Some are crediting government efforts to curb the teen birth rate. Others like Planned Parenthood are citing expanded access of birth control (and many techniques they would call birth control are abortion-inducing). A news headline even attributed the trend to the popular MTV reality show, “16 and Pregnant.”

Meanwhile, many in the church wonder if programs like True Love Waits and, more currently, Project Love are beginning to take effect. While the secular world and the church study the root causes of this trend, believers can pause to rejoice in the positive trend.

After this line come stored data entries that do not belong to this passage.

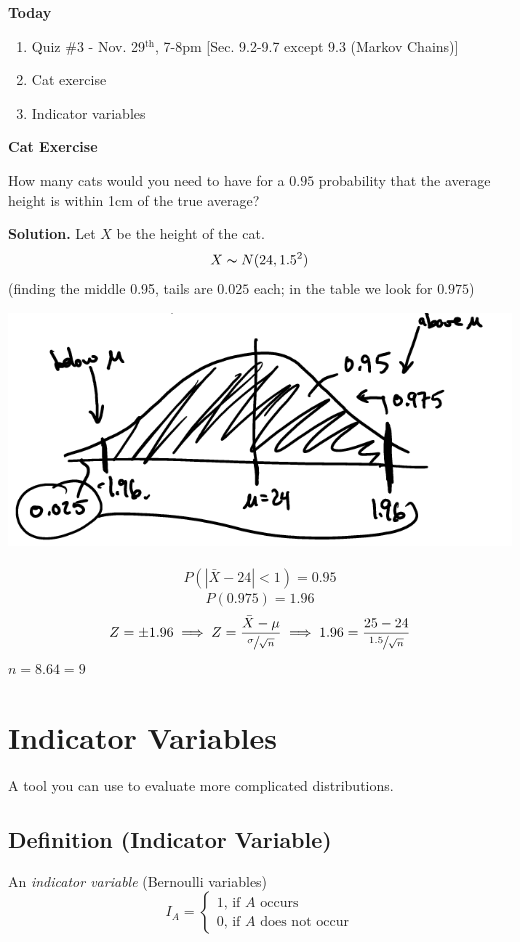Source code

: \textbf{Today}
\begin{enumerate}
    \item Quiz \#3 - Nov. 29$^\text{th}$, 7-8pm [Sec. 9.2-9.7 except 9.3 (Markov Chains)]
    \item Cat exercise
    \item Indicator variables
\end{enumerate}
\textbf{Cat Exercise}

How many cats would you need to have for a $ 0.95 $ probability
that the average height is within 1cm of the true average?

\textbf{Solution.}
Let $ X $ be the height of the cat.
\[ X \thicksim N(24,1.5^2) \]
(finding the middle 0.95, tails are $ 0.025 $ each; in the table we look
for $ 0.975 $)

\begin{center}
    \includegraphics{catscurve.png}
\end{center}
\begin{align*}
    P\left(\left|\bar{X}-24\right|<1\right)=0.95
\end{align*}
\[ P(0.975)=1.96 \]
\[ Z=\pm 1.96\implies Z=\frac{\bar{X}-\mu}{\sfrac{\sigma}{\sqrt{n}}}
    \implies 1.96=\frac{25-24}{\sfrac{1.5}{\sqrt{n}}} \]
$ n=8.64=9 $

\section{Indicator Variables}
A tool you can use to evaluate more complicated distributions.

\begin{defbox}
    \subsection{Definition (Indicator Variable)}
    An \emph{indicator variable} (Bernoulli variables)
    \[ I_A=
        \begin{cases}
            1,\,\text{if $A$ occurs} \\
            0,\,\text{if $A$ does not occur}
        \end{cases} \]
\end{defbox}

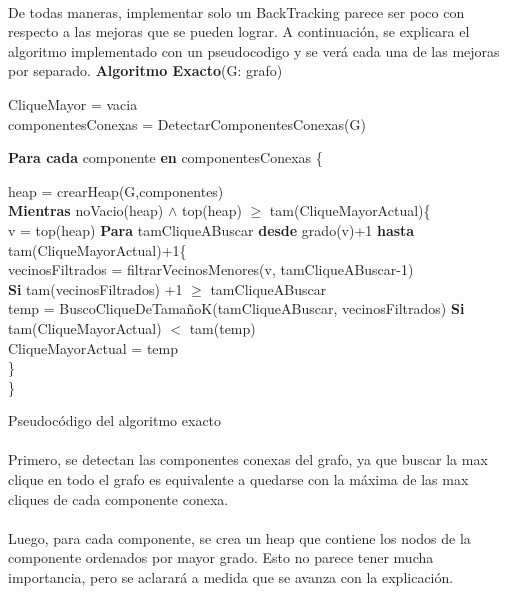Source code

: \paragraph{}
De todas maneras, implementar solo un BackTracking parece ser poco con respecto a las mejoras que se pueden lograr. A continuación, 
se explicara el algoritmo implementado con un pseudocodigo y se verá cada una de las mejoras por separado.
\vspace{2em}
\incmargin{3em}
\linesnumbered
{}
\footnotesize 
\textbf{Algoritmo Exacto}(G: grafo) \\
\begin{algorithm}[H]
	\BlankLine
		CliqueMayor = vacia\\
		componentesConexas = DetectarComponentesConexas(G)
		\BlankLine

		\textbf{Para cada} componente \textbf{en} componentesConexas \{ 
		\BlankLine

		\tab\tab heap = crearHeap(G,componentes) \\

		\BlankLine
		\tab\tab \textbf{Mientras} noVacio(heap) $\wedge$ top(heap) $\geq$ tam(CliqueMayorActual)\{\\
		\BlankLine
		\tab\tab\tab v = top(heap)
		\BlankLine
		\tab\tab\tab \textbf{Para} tamCliqueABuscar \textbf{desde} grado(v)+1 \textbf{hasta} tam(CliqueMayorActual)+1\{\\
		\tab\tab\tab\tab vecinosFiltrados = 	filtrarVecinosMenores(v, tamCliqueABuscar-1)\\						
		\tab\tab\tab\tab \textbf{Si} tam(vecinosFiltrados) +1 $\geq$ tamCliqueABuscar\\ 			
		\tab\tab\tab\tab\tab temp = BuscoCliqueDeTamañoK(tamCliqueABuscar, vecinosFiltrados)
		\BlankLine
		\tab\tab\tab\tab\tab \textbf{Si}  tam(CliqueMayorActual)  $<$ tam(temp)\\ 
		\tab\tab\tab\tab\tab\tab CliqueMayorActual  = temp\\
		\tab\tab\tab\}\\
		\tab\tab\}
\caption{Pseudocódigo del algoritmo exacto}
\end{algorithm}

\normalsize

\paragraph{}
Primero, se detectan las componentes conexas del grafo, ya que buscar la max clique en todo el grafo es equivalente a quedarse con la máxima de las max cliques de cada componente conexa.

\paragraph{}
Luego, para cada componente, se crea un heap que contiene los nodos de la componente ordenados por mayor grado. Esto no parece tener mucha importancia, pero se aclarará a medida que se avanza con la explicación.

\paragraph{}




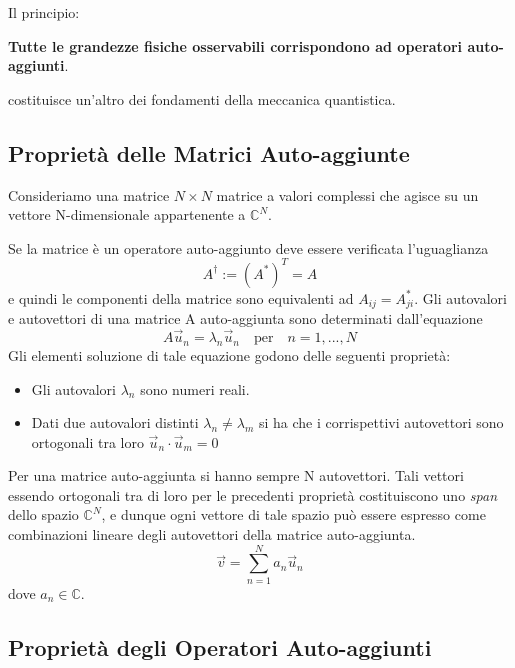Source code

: \noindent Il principio: 
\begin{center}
\textbf{Tutte le grandezze fisiche osservabili corrispondono ad operatori auto-aggiunti}.	
\end{center}
costituisce un'altro dei fondamenti della meccanica quantistica.
 
\subsection{Propriet\`a delle Matrici Auto-aggiunte}

Consideriamo una matrice $N \times N$ matrice a valori complessi che agisce su un vettore N-dimensionale appartenente a $\mathbb{C}^N$. 

Se la matrice \`e un operatore auto-aggiunto deve essere verificata l'uguaglianza
\begin{equation*}
	A^\dag := (A^*)^T =A
\end{equation*}
e quindi le componenti della matrice sono equivalenti ad $A_{ij} = A^*_{ji} $. Gli autovalori e autovettori di una matrice A auto-aggiunta sono determinati dall'equazione 
\begin{equation*}
	A \vec{u}_n = \lambda_n \vec{u}_n \quad \text{per} \quad n = 1,...,N
\end{equation*}
Gli elementi soluzione di tale equazione godono delle seguenti propriet\`a: 
\begin{itemize}
	\item Gli autovalori $\lambda_n$ sono numeri reali.
	\item Dati due autovalori distinti $\lambda_n \neq \lambda_m$ si ha che i corrispettivi autovettori sono ortogonali tra loro $\vec{u}_n \cdot \vec{u}_m = 0$
\end{itemize}

Per una matrice auto-aggiunta si hanno sempre N autovettori. Tali vettori essendo ortogonali tra di loro per le precedenti propriet\`a costituiscono uno \textit{span} dello spazio $\mathbb{C}^N$, e dunque ogni vettore di tale spazio pu\`o essere espresso come combinazioni lineare degli autovettori della matrice auto-aggiunta.
\begin{equation}
	\vec{v} = \sum_{n=1}^N a_n \vec{u}_n
\end{equation}
dove $a_n \in \mathbb{C}$.

\subsection{Propriet\`a degli Operatori Auto-aggiunti}


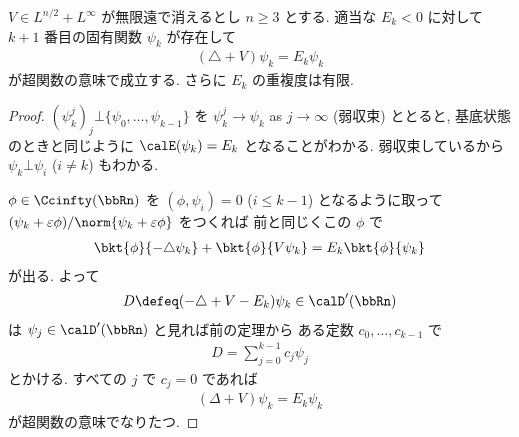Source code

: \documentclass[openany, a4paper, oneside]{jsbook}
\begin{document}
\begin{thm}
$V \in L^{n/2} + L^{\infty}$ が無限遠で消えるとし $n \geq 3$ とする.
適当な $E_k < 0$ に対して $k + 1$ 番目の固有関数 $\psi_k$ が存在して
\begin{align}
 (\triangle + V) \psi_k = E_k \psi_k
\end{align}
が超関数の意味で成立する.
さらに $E_k$ の重複度は有限.
\end{thm}
\begin{proof}
$(\psi_k^j)_j \bot \{\psi_0, \dots, \psi_{k-1}  \}$ を $\psi_k^j \to \psi_k$  as  $j \to \infty$ (弱収束) ととると,
基底状態のときと同じように $\calE (\psi_k) = E_k$ となることがわかる.
弱収束しているから $\psi_k \bot \psi_i$ ($i \neq k$) もわかる.

$\phi \in \Ccinfty (\bbRn)$ を $(\phi, \psi_i) = 0$ ($i \le k-1$) となるように取って
$(\psi_k + \varepsilon \phi) / {\norm{\psi_k + \varepsilon \phi}}$ をつくれば
前と同じくこの $\phi$ で
\begin{align}
 \bkt{\phi}{- \triangle \psi_k} + \bkt{\phi}{V \psi_k}
 =
 E_k \bkt{\phi}{\psi_k}
\end{align}
が出る.
よって
\begin{align}
 D
 \defeq
 (- \triangle + V - E_k) \psi_k \in \calD' (\bbRn)
\end{align}
は $\psi_j \in \calD' (\bbRn)$ と見れば前の定理から
ある定数 $c_0, \dots, c_{k-1}$ で
\begin{align}
 D
 =
 \sum_{j=0}^{k-1} c_j \psi_j
\end{align}
とかける.
すべての $j$ で $c_j = 0$ であれば
\begin{align}
 (\Delta + V) \psi_k
 =
 E_k \psi_k
\end{align}
が超関数の意味でなりたつ.


\end{proof}
\end{document}
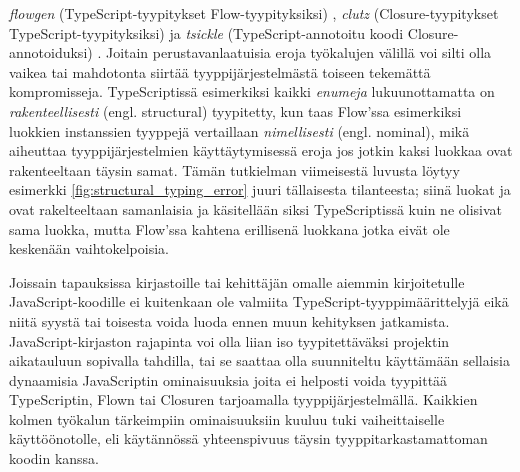 \textit{flowgen} (TypeScript-tyypitykset Flow-tyypityksiksi) \cite{Flowgen},
\textit{clutz}  (Closure-tyypitykset TypeScript-tyypityksiksi) \cite{Clutz}
ja \textit{tsickle} (TypeScript-annotoitu koodi Closure-annotoiduksi) \cite{Tsickle}.
Joitain perustavanlaatuisia eroja työkalujen välillä voi silti olla vaikea
tai mahdotonta siirtää tyyppijärjestelmästä toiseen tekemättä kompromisseja.
TypeScriptissä esimerkiksi kaikki \textit{enumeja} lukuunottamatta on
\textit{rakenteellisesti} (engl. structural) tyypitetty, kun taas Flow'ssa 
esimerkiksi luokkien instanssien tyyppejä vertaillaan \textit{nimellisesti}
(engl. nominal), mikä aiheuttaa tyyppijärjestelmien käyttäytymisessä eroja
jos jotkin kaksi luokkaa ovat rakenteeltaan täysin samat. Tämän tutkielman
viimeisestä luvusta löytyy esimerkki \ref{fig:structural_typing_error}
juuri tällaisesta tilanteesta; siinä luokat  ja
 ovat rakelteeltaan samanlaisia ja käsitellään siksi
TypeScriptissä kuin ne olisivat sama luokka, mutta Flow'ssa kahtena
erillisenä luokkana jotka eivät ole keskenään vaihtokelpoisia. 

Joissain tapauksissa kirjastoille tai kehittäjän omalle aiemmin kirjoitetulle
JavaScript-koodille ei kuitenkaan ole valmiita TypeScript-tyyppimäärittelyjä
eikä niitä syystä tai toisesta voida luoda ennen muun kehityksen jatkamista.
JavaScript-kirjaston rajapinta voi olla liian iso tyypitettäväksi projektin
aikatauluun sopivalla tahdilla, tai se saattaa olla suunniteltu käyttämään
sellaisia dynaamisia JavaScriptin ominaisuuksia joita ei helposti voida
tyypittää TypeScriptin, Flown tai Closuren tarjoamalla tyyppijärjestelmällä.
Kaikkien kolmen työkalun tärkeimpiin ominaisuuksiin kuuluu tuki vaiheittaiselle
käyttöönotolle, eli käytännössä yhteenspivuus täysin tyyppitarkastamattoman
koodin kanssa.

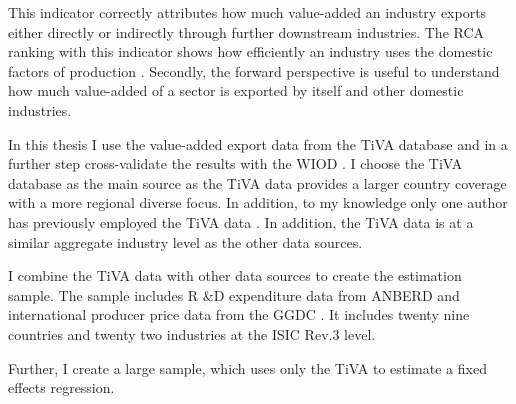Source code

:   This indicator correctly attributes how much value-added an industry exports either directly or indirectly through further downstream industries.
  The RCA ranking with this indicator shows how efficiently an industry uses the domestic factors of production  \textcite{baldwin}. %
Secondly, the forward perspective is useful to understand how much value-added of a sector is exported by itself and other domestic industries.
\par %
 In this thesis I use the value-added export data from the TiVA \textcite{tiva2} database and in a further step cross-validate the results with the WIOD \textcite{Timmer2012}.
I choose the TiVA database as the main source as the TiVA data provides a larger country coverage with a more regional diverse focus.
In addition, to my knowledge only one author has previously employed the TiVA data  \parencite{johnson}.
In addition, the TiVA data is at a similar aggregate industry level as the other data sources. \par
I combine the TiVA data with other data sources to create the estimation sample.
The sample includes R \&D expenditure data from \textcite{stan2} ANBERD and  international producer price data from the GGDC  \parencite{Inklaar2012}.
It includes twenty nine countries and twenty two industries at the ISIC Rev.3 level. \par
Further, I create a large sample, which uses only the TiVA to estimate a fixed effects regression.
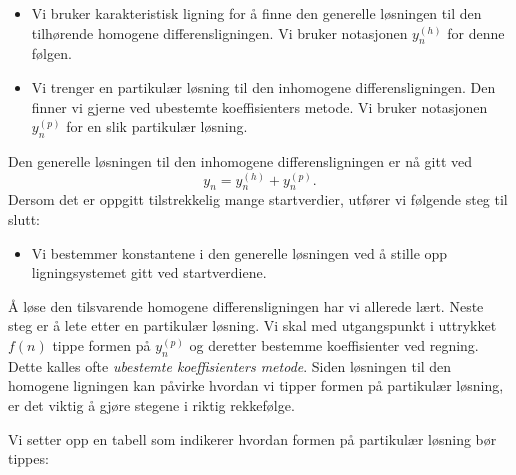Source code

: \documentclass[11pt]{article}
\theoremstyle{definition}
\theoremstyle{definition}
\theoremstyle{definition}
\theoremstyle{definition}
\theoremstyle{definition}
\theoremstyle{definition}
\begin{document}
		\begin{itemize}
			\item Vi bruker karakteristisk ligning for å finne den generelle løsningen til den tilhørende homogene differensligningen. Vi bruker notasjonen \(y_n^{(h)} \) for denne følgen.
			\item Vi trenger en partikulær løsning til den inhomogene differensligningen. Den finner vi gjerne ved ubestemte koeffisienters metode. Vi bruker notasjonen \(y_n^{(p)} \) for en slik partikulær løsning. 
		\end{itemize}
		Den generelle løsningen til den inhomogene differensligningen er nå gitt ved \[y_n=y_n^{(h)}+y_n^{(p)}. \]
		Dersom det er oppgitt tilstrekkelig mange startverdier, utfører vi følgende steg til slutt:
		
		\begin{itemize}
			\item Vi bestemmer konstantene i den generelle løsningen ved å stille opp ligningsystemet gitt ved startverdiene.
		\end{itemize}
		
		Å løse den tilsvarende homogene differensligningen har vi allerede lært. Neste steg er å lete etter en partikulær løsning. Vi skal med utgangspunkt i uttrykket \(f(n)\) tippe formen på \(y_n^{(p)}\) og deretter bestemme koeffisienter ved regning. Dette kalles ofte \textit{ubestemte koeffisienters metode}. Siden løsningen til den homogene ligningen kan påvirke hvordan vi tipper formen på partikulær løsning, er det viktig å gjøre stegene i riktig rekkefølge. 
		
		Vi setter opp en tabell som indikerer hvordan formen på partikulær løsning bør tippes:
		
\end{document}
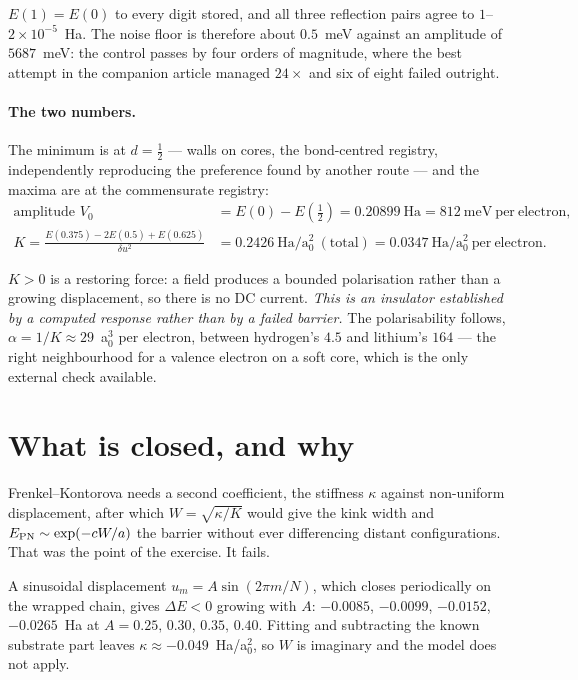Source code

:\documentclass[11pt]{article}
\newcommand{\half}{\tfrac12}
\begin{document}
\noindent $E(1)=E(0)$ to every digit stored, and all three reflection pairs agree to
$1$--$2\times10^{-5}$~Ha. The noise floor is therefore about $0.5$~meV against an amplitude of
$5687$~meV: the control passes by four orders of magnitude, where the best attempt in the companion
article managed $24\times$ and six of eight failed outright.

\paragraph{The two numbers.} The minimum is at $d=\half$ --- walls on cores, the bond-centred
registry, independently reproducing the preference found by another route --- and the maxima are at
the commensurate registry:
\begin{align*}
\text{amplitude } V_0 &= E(0)-E(\half) = 0.20899~\mathrm{Ha} = 812~\mathrm{meV\ per\ electron},\\
K = \frac{E(0.375)-2E(0.5)+E(0.625)}{\delta u^2}
  &= 0.2426~\mathrm{Ha/a_0^2\ (total)} = 0.0347~\mathrm{Ha/a_0^2\ per\ electron}.
\end{align*}

\noindent $K>0$ is a restoring force: a field produces a bounded polarisation rather than a growing
displacement, so there is no DC current. \emph{This is an insulator established by a computed
response rather than by a failed barrier.} The polarisability follows, $\alpha=1/K\approx29$~a$_0^3$
per electron, between hydrogen's $4.5$ and lithium's $164$ --- the right neighbourhood for a valence
electron on a soft core, which is the only external check available.

\section*{What is closed, and why}

Frenkel--Kontorova needs a second coefficient, the stiffness $\kappa$ against non-uniform
displacement, after which $W=\sqrt{\kappa/K}$ would give the kink width and $E_{\rm
PN}\sim\exp(-cW/a)$ the barrier without ever differencing distant configurations. That was the point
of the exercise. It fails.

A sinusoidal displacement $u_m=A\sin(2\pi m/N)$, which closes periodically on the wrapped chain,
gives $\Delta E<0$ growing with $A$: $-0.0085$, $-0.0099$, $-0.0152$, $-0.0265$~Ha at
$A=0.25,\,0.30,\,0.35,\,0.40$. Fitting and subtracting the known substrate part leaves
$\kappa\approx-0.049$~Ha/a$_0^2$, so $W$ is imaginary and the model does not apply.
\end{document}
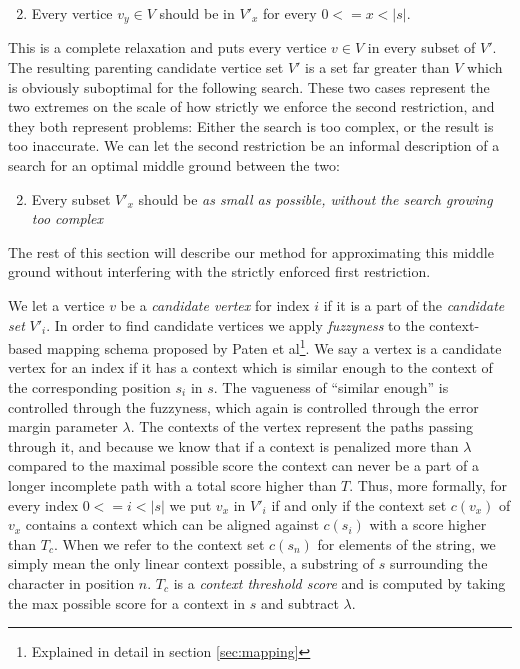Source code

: \documentclass[thesis.tex]{subfiles}
\begin{document}
\begin{enumerate}
  \setcounter{enumi}{1}
  \item Every vertice $v_y \in V$ should be in $V'_x$ for every $0<=x<|s|$.
\end{enumerate}
This is a complete relaxation and puts every vertice $v \in V$ in every subset of $V'$. The resulting parenting candidate vertice set $V'$ is a set far greater than $V$ which is obviously suboptimal for the following search. These two cases represent the two extremes on the scale of how strictly we enforce the second restriction, and they both represent problems: Either the search is too complex, or the result is too inaccurate. We can let the second restriction be an informal description of a search for an optimal middle ground between the two:
\begin{enumerate}
  \setcounter{enumi}{1}
  \item Every subset $V'_x$ should be \textit{as small as possible, without the search growing too complex}
\end{enumerate}
The rest of this section will describe our method for approximating this middle ground without interfering with the strictly enforced first restriction.\\
\par\noindent
We let a vertice $v$ be a \textit{candidate vertex} for index $i$ if it is a part of the \textit{candidate set} $V'_i$. In order to find candidate vertices we apply \textit{fuzzyness} to the context-based mapping schema proposed by Paten et al\footnote{Explained in detail in section \ref{sec:mapping}}. We say a vertex is a candidate vertex for an index if it has a context which is similar enough to the context of the corresponding position $s_i$ in $s$. The vagueness of ``similar enough'' is controlled through the fuzzyness, which again is controlled through the error margin parameter $\lambda$. The contexts of the vertex represent the paths passing through it, and because we know that if a context is penalized more than $\lambda$ compared to the maximal possible score the context can never be a part of a longer incomplete path with a total score higher than $T$. Thus, more formally, for every index $0<=i<|s|$ we put $v_x$ in $V'_i$ if and only if the context set $c(v_x)$ of $v_x$ contains a context which can be aligned against $c(s_i)$ with a score higher than $T_c$. When we refer to the context set $c(s_n)$ for elements of the string, we simply mean the only linear context possible, a substring of $s$ surrounding the character in position $n$. $T_c$ is a \textit{context threshold score} and is computed by taking the max possible score for a context in $s$ and subtract $\lambda$.\\
\end{document}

At the same time, we need to be aware that among young people (and grown-ups) today, there are new sources of temptation related to sex. Many of these come through the portal of smartphone devices. They include instant access to Internet pornography, the creating and sharing of sexually explicit images and so on.

Perhaps more than any time in history, young people are bombarded with temptations related to sexuality. Yet the Bible says in a letter to the Corinthians, also an age that went haywire with sexual temptation, that “no temptation has overtaken you except what is common to mankind. And God is faithful; He will not let you be tempted beyond what you can bear. But when you are tempted, He will also provide a way out so that you can endure it” (1 Cor. 10:13).

We must believe that while sexual temptation is great, God’s grace is greater. Here are a few ways we can encourage young people in this area:

1) True love still waits. Too often our teachings on sexuality focus solely on bad outcomes, as Russell Moore recently observed. We tell teens that they might get an STD or become pregnant. Teens then get the idea that if they can have “safe sex” and avoid any temporal consequences, they might as well not wait. As Christians, we know that even if there are not temporal consequences, our actions have eternal consequences.

2) Marrying in your early 20s is good. We sometimes send mixed messages to young people today, as Christianity Today writer Mark Regnerus once said. Just after we ask young people to make a purity pledge, we turn around and tell them to wait to get married until they are “financially ready” or out of grad school. If, however, we can recover the idea that no one is ever fully ready for marriage, and that two 22-year olds getting married is fine, we will recover the wisdom that the Greatest Generation had in early marriages.

3) Sexual sin is self-destructive, but God’s way satisfies. We call it pre-marital sex, instead of what the Bible calls it, “fornication,” as Moore says. Young people then get the idea that all that is wrong about sex outside of marriage is that timing was off. The idea of fornication is that in sexual sin we join Christ to a harlot (1 Cor. 6:15-18). Meanwhile, sexuality within the bond of marriage is a picture of Christ and His Church, of the Gospel. Only when we follow God’s way will we experience true joy, purpose and satisfaction.

In the end, our greatest weapon against temptation is God’s abiding presence and Word. Until the return of Christ, temptations of all kind will be with us. It’s how we respond to them that determines the destiny or our teens, of us all. As C.S. Lewis said, lust cannot enter heaven, not because it is too strong, but because it is too weak, compared to the thundering true love of our great Lord and Savior Jesus Christ.